[Goal of the exercise]:
Determine how many lines in the records hold the word "Kali". Return the number alone.

[Source data]:

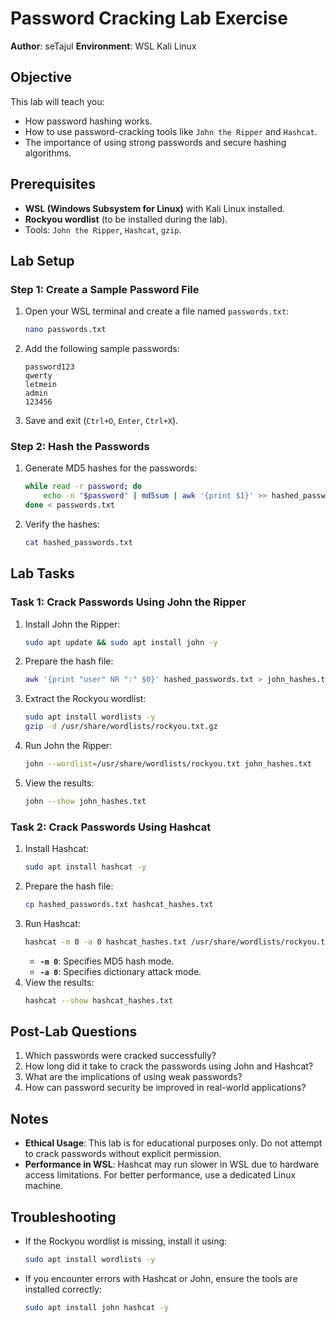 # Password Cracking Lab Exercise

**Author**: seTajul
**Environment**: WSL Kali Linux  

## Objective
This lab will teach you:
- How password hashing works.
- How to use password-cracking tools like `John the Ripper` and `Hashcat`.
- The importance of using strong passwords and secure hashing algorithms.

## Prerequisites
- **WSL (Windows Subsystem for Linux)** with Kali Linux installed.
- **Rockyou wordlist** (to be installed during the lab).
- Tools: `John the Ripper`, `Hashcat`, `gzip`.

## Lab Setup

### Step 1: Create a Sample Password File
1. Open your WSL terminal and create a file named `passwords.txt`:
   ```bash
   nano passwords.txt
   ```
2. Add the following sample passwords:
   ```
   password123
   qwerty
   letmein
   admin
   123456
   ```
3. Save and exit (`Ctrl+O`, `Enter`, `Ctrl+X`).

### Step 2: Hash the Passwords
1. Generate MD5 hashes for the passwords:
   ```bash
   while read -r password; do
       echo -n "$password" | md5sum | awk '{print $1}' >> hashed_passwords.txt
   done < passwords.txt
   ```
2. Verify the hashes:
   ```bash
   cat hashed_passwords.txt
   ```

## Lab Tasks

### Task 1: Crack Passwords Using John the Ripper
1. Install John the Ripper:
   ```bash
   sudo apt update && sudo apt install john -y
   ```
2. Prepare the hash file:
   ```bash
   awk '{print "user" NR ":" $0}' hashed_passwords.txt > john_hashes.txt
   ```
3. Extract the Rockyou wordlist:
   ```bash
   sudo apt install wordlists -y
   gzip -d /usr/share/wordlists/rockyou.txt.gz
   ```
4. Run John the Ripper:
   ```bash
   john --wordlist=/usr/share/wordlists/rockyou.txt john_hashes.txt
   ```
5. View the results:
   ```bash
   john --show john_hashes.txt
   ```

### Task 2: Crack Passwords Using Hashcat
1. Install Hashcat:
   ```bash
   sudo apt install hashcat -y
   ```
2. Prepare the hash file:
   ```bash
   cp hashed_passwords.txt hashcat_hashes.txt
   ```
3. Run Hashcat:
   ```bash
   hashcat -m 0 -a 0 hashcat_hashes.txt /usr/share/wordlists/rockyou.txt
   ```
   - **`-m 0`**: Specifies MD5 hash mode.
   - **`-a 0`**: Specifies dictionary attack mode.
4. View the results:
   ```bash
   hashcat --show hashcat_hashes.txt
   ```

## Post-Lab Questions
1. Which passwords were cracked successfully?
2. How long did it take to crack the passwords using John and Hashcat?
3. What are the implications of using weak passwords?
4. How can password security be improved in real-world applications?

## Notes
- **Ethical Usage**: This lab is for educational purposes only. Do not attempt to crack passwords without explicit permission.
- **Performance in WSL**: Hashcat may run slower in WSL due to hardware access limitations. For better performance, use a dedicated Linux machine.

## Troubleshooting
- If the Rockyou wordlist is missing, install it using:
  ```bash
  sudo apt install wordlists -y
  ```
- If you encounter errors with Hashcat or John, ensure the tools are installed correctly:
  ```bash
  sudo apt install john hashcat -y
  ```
* * *
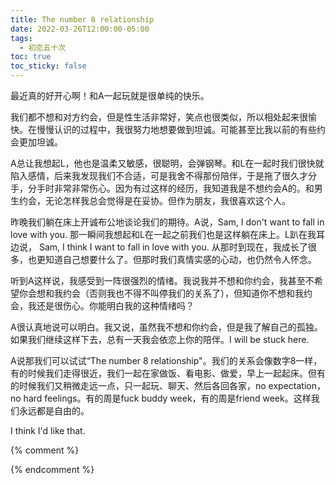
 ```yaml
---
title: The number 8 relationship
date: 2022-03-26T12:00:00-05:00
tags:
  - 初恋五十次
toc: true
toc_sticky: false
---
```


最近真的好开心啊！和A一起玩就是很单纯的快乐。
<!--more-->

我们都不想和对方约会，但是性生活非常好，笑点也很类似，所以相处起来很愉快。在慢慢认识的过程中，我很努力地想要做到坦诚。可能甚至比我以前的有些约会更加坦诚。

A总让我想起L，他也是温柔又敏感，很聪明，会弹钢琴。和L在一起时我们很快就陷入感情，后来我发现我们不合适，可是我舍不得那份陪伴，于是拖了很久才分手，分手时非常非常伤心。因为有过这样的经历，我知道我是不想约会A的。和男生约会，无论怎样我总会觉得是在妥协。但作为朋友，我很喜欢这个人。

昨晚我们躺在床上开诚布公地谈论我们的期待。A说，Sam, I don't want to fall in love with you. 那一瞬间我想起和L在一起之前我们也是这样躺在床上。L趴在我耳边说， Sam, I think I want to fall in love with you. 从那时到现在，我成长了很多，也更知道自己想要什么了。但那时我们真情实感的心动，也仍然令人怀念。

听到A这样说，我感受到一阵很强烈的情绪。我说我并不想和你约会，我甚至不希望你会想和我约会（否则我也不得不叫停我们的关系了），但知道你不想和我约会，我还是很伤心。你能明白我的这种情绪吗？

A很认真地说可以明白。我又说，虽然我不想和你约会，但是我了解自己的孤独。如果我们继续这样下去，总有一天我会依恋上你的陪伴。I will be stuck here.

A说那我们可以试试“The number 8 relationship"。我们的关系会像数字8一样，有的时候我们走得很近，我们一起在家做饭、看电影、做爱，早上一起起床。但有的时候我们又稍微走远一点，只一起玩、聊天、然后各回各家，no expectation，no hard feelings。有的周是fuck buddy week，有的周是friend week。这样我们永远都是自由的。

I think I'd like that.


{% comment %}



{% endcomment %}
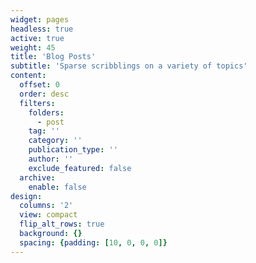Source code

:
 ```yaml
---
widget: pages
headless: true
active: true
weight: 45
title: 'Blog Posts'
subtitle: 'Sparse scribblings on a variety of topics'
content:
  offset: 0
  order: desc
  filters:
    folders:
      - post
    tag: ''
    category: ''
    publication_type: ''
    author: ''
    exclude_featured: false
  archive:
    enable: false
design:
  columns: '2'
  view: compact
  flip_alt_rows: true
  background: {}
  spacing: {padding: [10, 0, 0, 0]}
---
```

[Exercise solution]:
2